Explicitly call out non-neighbours that a reader might expect to see on the list but are not siblings — this prevents the author from adding them reflexively. Example: steering-workflow-creator is not a sibling of eks-best-practices — different domain (meta-authoring vs EKS knowledge), no vocabulary overlap.

Heuristics for how many siblings to pick:

A service-scoped knowledge skill typically has 1-3 siblings (other skills in the same service bucket).
A service-scoped workflow-adjacent skill (discovery, setup-bridge) usually has 0-2 siblings.
A meta-skill (authoring, linting, cross-service) may have 0 siblings. Do not invent cross-domain overlap to fill the list.

STOP. Present the ranked candidate list. Author confirms, edits, or zeroes it out. The confirmed list is the input to every subsequent phase — getting it wrong here propagates through fan-out, scaffold, and baseline.

Phase 4: Fan out across the repo

Source: knowledge

Goal of this phase: find every place in the repo that lists, catalogues, or routes to skills, and produce a single concrete diff across all of them.

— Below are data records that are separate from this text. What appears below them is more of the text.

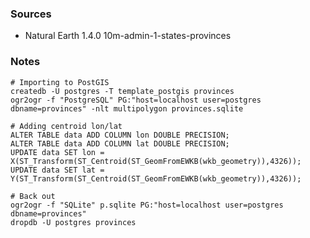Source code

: ### Sources

- Natural Earth 1.4.0 10m-admin-1-states-provinces

### Notes

    # Importing to PostGIS
    createdb -U postgres -T template_postgis provinces
    ogr2ogr -f "PostgreSQL" PG:"host=localhost user=postgres dbname=provinces" -nlt multipolygon provinces.sqlite

    # Adding centroid lon/lat
    ALTER TABLE data ADD COLUMN lon DOUBLE PRECISION;
    ALTER TABLE data ADD COLUMN lat DOUBLE PRECISION;
    UPDATE data SET lon = X(ST_Transform(ST_Centroid(ST_GeomFromEWKB(wkb_geometry)),4326));
    UPDATE data SET lat = Y(ST_Transform(ST_Centroid(ST_GeomFromEWKB(wkb_geometry)),4326));

    # Back out
    ogr2ogr -f "SQLite" p.sqlite PG:"host=localhost user=postgres dbname=provinces"
    dropdb -U postgres provinces

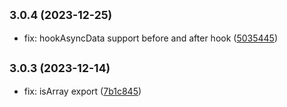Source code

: ## <small>3.0.4 (2023-12-25)</small>

* fix: hookAsyncData support before and after hook ([5035445](https://github.com/rosmarinus-project/common-utils/commit/5035445))



## <small>3.0.3 (2023-12-14)</small>

* fix: isArray export ([7b1c845](https://github.com/rosmarinus-project/common-utils/commit/7b1c845))



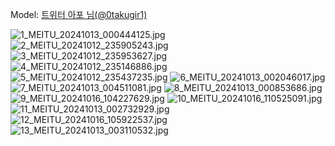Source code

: ﻿---
dddd: 2024.10.12 루나스A 시즈쿠땅
nickname: 아포
sns_type: x
sns_id: 0takugir1
---

<a name="0takugir1"></a>
Model: <a href="https://x.com/0takugir1" target="_blank">트위터 아포 님(@0takugir1)</a>

![1_MEITU_20241013_000444125.jpg](/assets/img/2024/10-12/아포/1_MEITU_20241013_000444125.jpg)
![2_MEITU_20241012_235905243.jpg](/assets/img/2024/10-12/아포/2_MEITU_20241012_235905243.jpg)
![3_MEITU_20241012_235953627.jpg](/assets/img/2024/10-12/아포/3_MEITU_20241012_235953627.jpg)
![4_MEITU_20241012_235146886.jpg](/assets/img/2024/10-12/아포/4_MEITU_20241012_235146886.jpg)
![5_MEITU_20241012_235437235.jpg](/assets/img/2024/10-12/아포/5_MEITU_20241012_235437235.jpg)
![6_MEITU_20241013_002046017.jpg](/assets/img/2024/10-12/아포/6_MEITU_20241013_002046017.jpg)
![7_MEITU_20241013_004511081.jpg](/assets/img/2024/10-12/아포/7_MEITU_20241013_004511081.jpg)
![8_MEITU_20241013_000853686.jpg](/assets/img/2024/10-12/아포/8_MEITU_20241013_000853686.jpg)
![9_MEITU_20241016_104227629.jpg](/assets/img/2024/10-12/아포/9_MEITU_20241016_104227629.jpg)
![10_MEITU_20241016_110525091.jpg](/assets/img/2024/10-12/아포/10_MEITU_20241016_110525091.jpg)
![11_MEITU_20241013_002732929.jpg](/assets/img/2024/10-12/아포/11_MEITU_20241013_002732929.jpg)
![12_MEITU_20241016_105922537.jpg](/assets/img/2024/10-12/아포/12_MEITU_20241016_105922537.jpg)
![13_MEITU_20241013_003110532.jpg](/assets/img/2024/10-12/아포/13_MEITU_20241013_003110532.jpg)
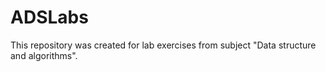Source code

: # ADSLabs

This repository was created for lab exercises from subject "Data structure and algorithms".
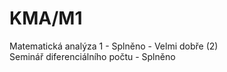 # KMA/M1
Matematická analýza 1 - Splněno - Velmi dobře (2) <br>
Seminář diferenciálního počtu - Splněno<br>
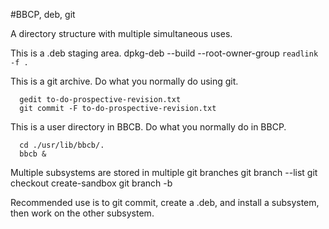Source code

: #BBCP, deb, git

A directory structure with multiple simultaneous uses.

This is a .deb staging area.
  dpkg-deb --build --root-owner-group `readlink -f .`
  
This is a git archive.
    Do what you normally do using git.
    
      gedit to-do-prospective-revision.txt
      git commit -F to-do-prospective-revision.txt


This is a user directory in BBCB.
    Do what you normally do in BBCP.
  
      cd ./usr/lib/bbcb/.
      bbcb &
  
Multiple subsystems are stored in multiple git branches
  git branch --list
  git checkout create-sandbox
  git branch -b <your new subsystem>

Recommended use is to git commit, create a .deb, and install a subsystem, then work on the other subsystem.


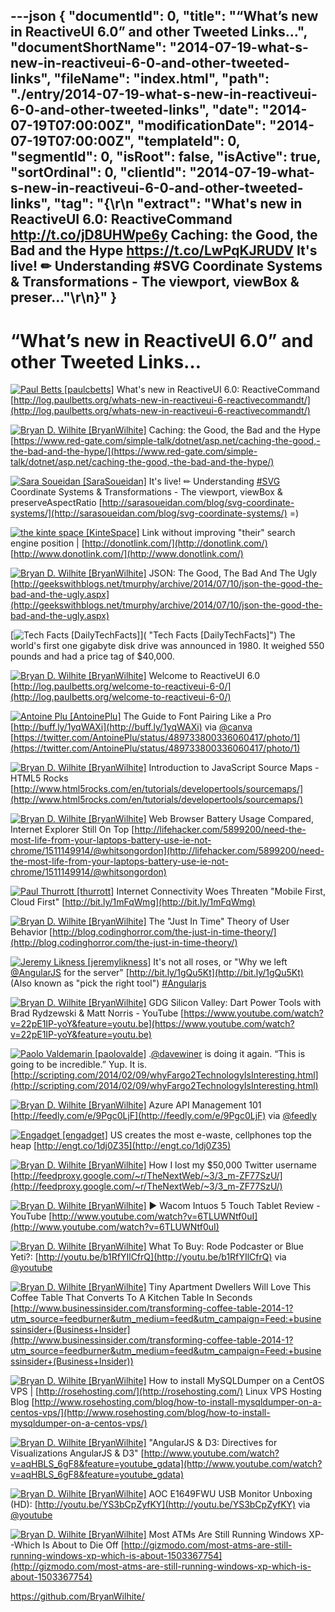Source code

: ---json
{
  "documentId": 0,
  "title": "“What’s new in ReactiveUI 6.0” and other Tweeted Links…",
  "documentShortName": "2014-07-19-what-s-new-in-reactiveui-6-0-and-other-tweeted-links",
  "fileName": "index.html",
  "path": "./entry/2014-07-19-what-s-new-in-reactiveui-6-0-and-other-tweeted-links",
  "date": "2014-07-19T07:00:00Z",
  "modificationDate": "2014-07-19T07:00:00Z",
  "templateId": 0,
  "segmentId": 0,
  "isRoot": false,
  "isActive": true,
  "sortOrdinal": 0,
  "clientId": "2014-07-19-what-s-new-in-reactiveui-6-0-and-other-tweeted-links",
  "tag": "{\r\n  \"extract\": \"What's new in ReactiveUI 6.0: ReactiveCommand<T>  <http://t.co/jD8UHWpe6y>  Caching: the Good, the Bad and the Hype <https://t.co/LwPqKJRUDV>  It's live! ✏ Understanding #SVG Coordinate Systems & Transformations - The viewport, viewBox & preser...\"\r\n}"
}
---

# “What’s new in ReactiveUI 6.0” and other Tweeted Links…

[<img alt="Paul Betts [paulcbetts]" src="https://songhay.blob.core.windows.net/shared-social-twitter/paulcbetts.jpeg">](http://log.paulbetts.org/ "Paul Betts [paulcbetts]") <span>What's new in ReactiveUI 6.0: ReactiveCommand<T> [http://log.paulbetts.org/whats-new-in-reactiveui-6-reactivecommandt/](http://log.paulbetts.org/whats-new-in-reactiveui-6-reactivecommandt/)</span>

[<img alt="Bryan D. Wilhite [BryanWilhite]" src="https://songhay.blob.core.windows.net/shared-social-twitter/BryanWilhite.jpeg">](http://songhayblog.azurewebsites.net/ "Bryan D. Wilhite [BryanWilhite]") <span>Caching: the Good, the Bad and the Hype [https://www.red-gate.com/simple-talk/dotnet/asp.net/caching-the-good,-the-bad-and-the-hype/](https://www.red-gate.com/simple-talk/dotnet/asp.net/caching-the-good,-the-bad-and-the-hype/)</span>

[<img alt="Sara Soueidan [SaraSoueidan]" src="https://songhay.blob.core.windows.net/shared-social-twitter/SaraSoueidan.png">](http://sarasoueidan.com/ "Sara Soueidan [SaraSoueidan]") <span>It's live! ✏ Understanding [#SVG](http://search.twitter.com/search?q=%23SVG) Coordinate Systems & Transformations - The viewport, viewBox & preserveAspectRatio [http://sarasoueidan.com/blog/svg-coordinate-systems/](http://sarasoueidan.com/blog/svg-coordinate-systems/) =)</span>

[<img alt="the kinte space [KinteSpace]" src="https://songhay.blob.core.windows.net/shared-social-twitter/KinteSpace.png">](http://kintespace.com/ "the kinte space [KinteSpace]") <span>Link without improving "their" search engine position | [http://donotlink.com/](http://donotlink.com/) [http://www.donotlink.com/](http://www.donotlink.com/)</span>

[<img alt="Bryan D. Wilhite [BryanWilhite]" src="https://songhay.blob.core.windows.net/shared-social-twitter/BryanWilhite.jpeg">](http://songhayblog.azurewebsites.net/ "Bryan D. Wilhite [BryanWilhite]") <span>JSON: The Good, The Bad And The Ugly [http://geekswithblogs.net/tmurphy/archive/2014/07/10/json-the-good-the-bad-and-the-ugly.aspx](http://geekswithblogs.net/tmurphy/archive/2014/07/10/json-the-good-the-bad-and-the-ugly.aspx)</span>

[<img alt="Tech Facts [DailyTechFacts]" src="https://songhay.blob.core.windows.net/shared-social-twitter/DailyTechFacts.jpeg">]( "Tech Facts [DailyTechFacts]") <span>The world's first one gigabyte disk drive was announced in 1980. It weighed 550 pounds and had a price tag of $40,000.</span>

[<img alt="Bryan D. Wilhite [BryanWilhite]" src="https://songhay.blob.core.windows.net/shared-social-twitter/BryanWilhite.jpeg">](http://songhayblog.azurewebsites.net/ "Bryan D. Wilhite [BryanWilhite]") <span>Welcome to ReactiveUI 6.0 [http://log.paulbetts.org/welcome-to-reactiveui-6-0/](http://log.paulbetts.org/welcome-to-reactiveui-6-0/)</span>

[<img alt="Antoine Plu [AntoinePlu]" src="https://songhay.blob.core.windows.net/shared-social-twitter/AntoinePlu.jpeg">](http://www.linkedin.com/in/AntoinePlu "Antoine Plu [AntoinePlu]") <span>The Guide to Font Pairing Like a Pro [http://buff.ly/1yqWAXi](http://buff.ly/1yqWAXi) via [@canva](http://twitter.com/canva) [https://twitter.com/AntoinePlu/status/489733800336060417/photo/1](https://twitter.com/AntoinePlu/status/489733800336060417/photo/1)</span>

[<img alt="Bryan D. Wilhite [BryanWilhite]" src="https://songhay.blob.core.windows.net/shared-social-twitter/BryanWilhite.jpeg">](http://songhayblog.azurewebsites.net/ "Bryan D. Wilhite [BryanWilhite]") <span>Introduction to JavaScript Source Maps - HTML5 Rocks [http://www.html5rocks.com/en/tutorials/developertools/sourcemaps/](http://www.html5rocks.com/en/tutorials/developertools/sourcemaps/)</span>

[<img alt="Bryan D. Wilhite [BryanWilhite]" src="https://songhay.blob.core.windows.net/shared-social-twitter/BryanWilhite.jpeg">](http://songhayblog.azurewebsites.net/ "Bryan D. Wilhite [BryanWilhite]") <span>Web Browser Battery Usage Compared, Internet Explorer Still On Top [http://lifehacker.com/5899200/need-the-most-life-from-your-laptops-battery-use-ie-not-chrome/1511149914/@whitsongordon](http://lifehacker.com/5899200/need-the-most-life-from-your-laptops-battery-use-ie-not-chrome/1511149914/@whitsongordon)</span>

[<img alt="Paul Thurrott [thurrott]" src="https://songhay.blob.core.windows.net/shared-social-twitter/thurrott.jpeg">](http://www.winsupersite.com/ "Paul Thurrott [thurrott]") <span>Internet Connectivity Woes Threaten "Mobile First, Cloud First" [http://bit.ly/1mFqWmg](http://bit.ly/1mFqWmg)</span>

[<img alt="Bryan D. Wilhite [BryanWilhite]" src="https://songhay.blob.core.windows.net/shared-social-twitter/BryanWilhite.jpeg">](http://songhayblog.azurewebsites.net/ "Bryan D. Wilhite [BryanWilhite]") <span>The "Just In Time" Theory of User Behavior [http://blog.codinghorror.com/the-just-in-time-theory/](http://blog.codinghorror.com/the-just-in-time-theory/)</span>

[<img alt="Jeremy Likness [jeremylikness]" src="https://songhay.blob.core.windows.net/shared-social-twitter/jeremylikness.png">](http://csharperimage.jeremylikness.com/ "Jeremy Likness [jeremylikness]") <span>It's not all roses, or "Why we left [@AngularJS](http://twitter.com/AngularJS) for the server" [http://bit.ly/1gQu5Kt](http://bit.ly/1gQu5Kt) (Also known as "pick the right tool") [#Angularjs](http://search.twitter.com/search?q=%23Angularjs)</span>

[<img alt="Bryan D. Wilhite [BryanWilhite]" src="https://songhay.blob.core.windows.net/shared-social-twitter/BryanWilhite.jpeg">](http://songhayblog.azurewebsites.net/ "Bryan D. Wilhite [BryanWilhite]") <span>GDG Silicon Valley: Dart Power Tools with Brad Rydzewski & Matt Norris - YouTube [https://www.youtube.com/watch?v=22pE1IP-yoY&feature=youtu.be](https://www.youtube.com/watch?v=22pE1IP-yoY&feature=youtu.be)</span>

[<img alt="Paolo Valdemarin [paolovalde]" src="https://songhay.blob.core.windows.net/shared-social-twitter/paolovalde.jpeg">](http://val.demar.in/ "Paolo Valdemarin [paolovalde]") <span>.[@davewiner](http://twitter.com/davewiner) is doing it again. “This is going to be incredible.” Yup. It is. [http://scripting.com/2014/02/09/whyFargo2TechnologyIsInteresting.html](http://scripting.com/2014/02/09/whyFargo2TechnologyIsInteresting.html)</span>

[<img alt="Bryan D. Wilhite [BryanWilhite]" src="https://songhay.blob.core.windows.net/shared-social-twitter/BryanWilhite.jpeg">](http://songhayblog.azurewebsites.net/ "Bryan D. Wilhite [BryanWilhite]") <span>Azure API Management 101 [http://feedly.com/e/9Pgc0LjF](http://feedly.com/e/9Pgc0LjF) via [@feedly](http://twitter.com/feedly)</span>

[<img alt="Engadget [engadget]" src="https://songhay.blob.core.windows.net/shared-social-twitter/engadget.png">](http://www.engadget.com/ "Engadget [engadget]") <span>US creates the most e-waste, cellphones top the heap [http://engt.co/1dj0Z35](http://engt.co/1dj0Z35)</span>

[<img alt="Bryan D. Wilhite [BryanWilhite]" src="https://songhay.blob.core.windows.net/shared-social-twitter/BryanWilhite.jpeg">](http://songhayblog.azurewebsites.net/ "Bryan D. Wilhite [BryanWilhite]") <span>How I lost my $50,000 Twitter username [http://feedproxy.google.com/~r/TheNextWeb/~3/3_m-ZF77SzU/](http://feedproxy.google.com/~r/TheNextWeb/~3/3_m-ZF77SzU/)</span>

[<img alt="Bryan D. Wilhite [BryanWilhite]" src="https://songhay.blob.core.windows.net/shared-social-twitter/BryanWilhite.jpeg">](http://songhayblog.azurewebsites.net/ "Bryan D. Wilhite [BryanWilhite]") <span>▶ Wacom Intuos 5 Touch Tablet Review - YouTube [http://www.youtube.com/watch?v=6TLUWNtf0uI](http://www.youtube.com/watch?v=6TLUWNtf0uI)</span>

[<img alt="Bryan D. Wilhite [BryanWilhite]" src="https://songhay.blob.core.windows.net/shared-social-twitter/BryanWilhite.jpeg">](http://songhayblog.azurewebsites.net/ "Bryan D. Wilhite [BryanWilhite]") <span>What To Buy: Rode Podcaster or Blue Yeti?: [http://youtu.be/b1RfYIlCfrQ](http://youtu.be/b1RfYIlCfrQ) via [@youtube](http://twitter.com/youtube)</span>

[<img alt="Bryan D. Wilhite [BryanWilhite]" src="https://songhay.blob.core.windows.net/shared-social-twitter/BryanWilhite.jpeg">](http://songhayblog.azurewebsites.net/ "Bryan D. Wilhite [BryanWilhite]") <span>Tiny Apartment Dwellers Will Love This Coffee Table That Converts To A Kitchen Table In Seconds [http://www.businessinsider.com/transforming-coffee-table-2014-1?utm_source=feedburner&utm_medium=feed&utm_campaign=Feed:+businessinsider+(Business+Insider](http://www.businessinsider.com/transforming-coffee-table-2014-1?utm_source=feedburner&utm_medium=feed&utm_campaign=Feed:+businessinsider+(Business+Insider))</span>

[<img alt="Bryan D. Wilhite [BryanWilhite]" src="https://songhay.blob.core.windows.net/shared-social-twitter/BryanWilhite.jpeg">](http://songhayblog.azurewebsites.net/ "Bryan D. Wilhite [BryanWilhite]") <span>How to install MySQLDumper on a CentOS VPS | [http://rosehosting.com/](http://rosehosting.com/) Linux VPS Hosting Blog [http://www.rosehosting.com/blog/how-to-install-mysqldumper-on-a-centos-vps/](http://www.rosehosting.com/blog/how-to-install-mysqldumper-on-a-centos-vps/)</span>

[<img alt="Bryan D. Wilhite [BryanWilhite]" src="https://songhay.blob.core.windows.net/shared-social-twitter/BryanWilhite.jpeg">](http://songhayblog.azurewebsites.net/ "Bryan D. Wilhite [BryanWilhite]") <span>"AngularJS & D3: Directives for Visualizations AngularJS & D3" [http://www.youtube.com/watch?v=aqHBLS_6gF8&feature=youtube_gdata](http://www.youtube.com/watch?v=aqHBLS_6gF8&feature=youtube_gdata)</span>

[<img alt="Bryan D. Wilhite [BryanWilhite]" src="https://songhay.blob.core.windows.net/shared-social-twitter/BryanWilhite.jpeg">](http://songhayblog.azurewebsites.net/ "Bryan D. Wilhite [BryanWilhite]") <span>AOC E1649FWU USB Monitor Unboxing (HD): [http://youtu.be/YS3bCpZyfKY](http://youtu.be/YS3bCpZyfKY) via [@youtube](http://twitter.com/youtube)</span>

[<img alt="Bryan D. Wilhite [BryanWilhite]" src="https://songhay.blob.core.windows.net/shared-social-twitter/BryanWilhite.jpeg">](http://songhayblog.azurewebsites.net/ "Bryan D. Wilhite [BryanWilhite]") <span>Most ATMs Are Still Running Windows XP--Which Is About to Die Off [http://gizmodo.com/most-atms-are-still-running-windows-xp-which-is-about-1503367754](http://gizmodo.com/most-atms-are-still-running-windows-xp-which-is-about-1503367754)</span>

<https://github.com/BryanWilhite/>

Do not ship a hardcoded file list inside this workflow — teach the agent what kinds of places to survey and let it discover the instances. When someone adds a new skills index or service hub six months from now, the survey finds it without this file needing an edit.

Classes of places to survey. For each class, grep with a reasonable search, enumerate hits, and propose a diff:

Repo skill catalogues — skills/README.md's "Current Skills" table; any top-level README.md mention.
Contributor docs — CONTRIBUTING.md's "Current Skills" table and surrounding prose.
Service hubs — steering/<service>.md routing tables, when the skill is service-scoped. For meta-skills, check steering/apex.md.
Steering workflows — steering/workflows/*.md. If any existing workflow should start delegating to the new skill, flag it (do not silently rewrite another workflow's routing — that is a separate review).
Sibling eval sets — for each neighbour confirmed in Phase 3, misc/evals/<sibling>/README.md's SIBLING_MAP block and misc/evals/<sibling>/triggering.json. This is the update the update_sibling_map.py helper script handles in Phase 5; surface the planned edits here so the author can review what will be inserted.
Auto-generators — misc/update-steering-references.sh and any sibling scripts. If the skill triggers a run of these, flag it.
Skill-bundled steering workflows — if the new skill ships structured engagement playbooks (STOP gates, phased flows), those belong in steering/workflows/, not under skills/<name>/. Each workflow needs: (1) a file in steering/workflows/, (2) a routing entry in the service hub (steering/<service>.md), (3) optionally a slash command in steering/commands/apex/. Use the steering-workflow-creator workflow for authoring. Surface this as a follow-up checklist item if the contributor has pre-authored workflows.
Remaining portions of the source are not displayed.